The supervision 'fields' you have listed should not be separate fields in the database. Most likely they belong in the contract activities table as idividual records. That table would need to include an activity type indicator and that implies an additonal table for activity types that could then be used as the row source for combo boxes on the relevant forms. The committed date is also one of these contract actiivites.
You may find sketching your tables and field assignments helpful in doing this analysis. Pencil, paper, and eraser are your best tools at this stage. Don't be afraid to modify your design until you get it right. It is fair easier to deal with design flaws before you start to actually create your database objects.
If you are fairly inexperienced with database design you should review some database and access fundamentals. These links provide background material to guide you.
Jul 11 2007, 09:56 AM
Thank you for your reply, it is great help.
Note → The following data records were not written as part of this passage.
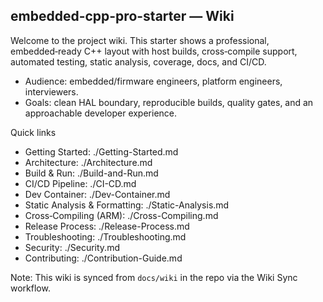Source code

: ## embedded-cpp-pro-starter — Wiki

Welcome to the project wiki. This starter shows a professional, embedded‑ready C++ layout with host builds, cross‑compile support, automated testing, static analysis, coverage, docs, and CI/CD.

- Audience: embedded/firmware engineers, platform engineers, interviewers.
- Goals: clean HAL boundary, reproducible builds, quality gates, and an approachable developer experience.

Quick links
- Getting Started: ./Getting-Started.md
- Architecture: ./Architecture.md
- Build & Run: ./Build-and-Run.md
- CI/CD Pipeline: ./CI-CD.md
- Dev Container: ./Dev-Container.md
- Static Analysis & Formatting: ./Static-Analysis.md
- Cross‑Compiling (ARM): ./Cross-Compiling.md
- Release Process: ./Release-Process.md
- Troubleshooting: ./Troubleshooting.md
- Security: ./Security.md
- Contributing: ./Contribution-Guide.md

Note: This wiki is synced from `docs/wiki` in the repo via the Wiki Sync workflow.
There are a couple of things, tough, that I did not fully understand :
First, you wrote that items 16, 17, 18 and 19 should be calculated values. I would like to put them in a form, but if they are not stored values, then how will they be stored into the database, so taht the system could keep track of old values ?
Second, I did not fully understand the structure of the activities table. What do you mean by "activity type indicator" and what is the relationship between the activities type table and the activities table ?
Jul 11 2007, 10:08 AM
What you would store would be values like rates and quantities. If rates are subject to change, you will need a rate table with a field to indicate when the rate came into effect. Then when you want to show the values on a form, part of your calcuation would be to determine what rate was in effect on the date of the transaction. I am assuming here that a rate is effective until it is superseded by a subsequent rate and that each type of work has a standard rate.
If the situation is a bit simplery then you can store the applicable rate directly in the transaction record. The calculation would be the same, in any case, and it is the result of the calculation that you would disply on your form.
The activity activity types I had in mind are things like committee approval, award contract, start work, pause work, restart work, stop work, and so on. The activities table store one record for each activity that happens during the course of contract fulfillment. That lets you track all activity relevant to any given contract yet avoid having separate fields as you were thinking of in your original post.
Jul 11 2007, 12:32 PM
Thanks for the reply, I have another question, if you don't mind.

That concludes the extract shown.